Available records: Begin
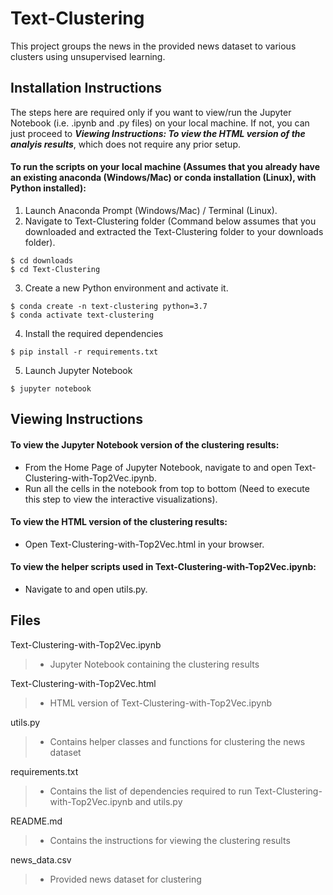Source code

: # Text-Clustering
This project groups the news in the provided news dataset to various clusters using unsupervised learning.

## Installation Instructions
The steps here are required only if you want to view/run the Jupyter Notebook (i.e. .ipynb and .py files) on your local machine. If not, you can just proceed to ***Viewing Instructions: To view the HTML version of the analyis results***, which does not require any prior setup.
#### To run the scripts on your local machine (Assumes that you already have an existing anaconda (Windows/Mac) or conda installation (Linux), with Python installed):
1. Launch Anaconda Prompt (Windows/Mac) / Terminal (Linux).
2. Navigate to Text-Clustering folder (Command below assumes that you downloaded and extracted the Text-Clustering folder to your downloads folder).
```
$ cd downloads 
$ cd Text-Clustering
```
3. Create a new Python environment and activate it.
```
$ conda create -n text-clustering python=3.7
$ conda activate text-clustering
```
4. Install the required dependencies
```
$ pip install -r requirements.txt
```
5. Launch Jupyter Notebook
```
$ jupyter notebook
```
## Viewing Instructions
#### To view the Jupyter Notebook version of the clustering results:
- From the Home Page of Jupyter Notebook, navigate to and open Text-Clustering-with-Top2Vec.ipynb.
- Run all the cells in the notebook from top to bottom (Need to execute this step to view the interactive visualizations).
#### To view the HTML version of the clustering results:
- Open Text-Clustering-with-Top2Vec.html in your browser.
#### To view the helper scripts used in Text-Clustering-with-Top2Vec.ipynb:
- Navigate to and open utils.py.

## Files
Text-Clustering-with-Top2Vec.ipynb
> - Jupyter Notebook containing the clustering results
> 
Text-Clustering-with-Top2Vec.html
> - HTML version of Text-Clustering-with-Top2Vec.ipynb
> 
utils.py
> - Contains helper classes and functions for clustering the news dataset
> 
requirements.txt
> - Contains the list of dependencies required to run Text-Clustering-with-Top2Vec.ipynb and utils.py
> 
README.md
> - Contains the instructions for viewing the clustering results
>
news_data.csv
> - Provided news dataset for clustering
>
Available records: End
Required action: Search the records for the string "dependencies" and, wherever a line contains it, please copy that line.

Result of the task:
4. Install the required dependencies
> - Contains the list of dependencies required to run Text-Clustering-with-Top2Vec.ipynb and utils.py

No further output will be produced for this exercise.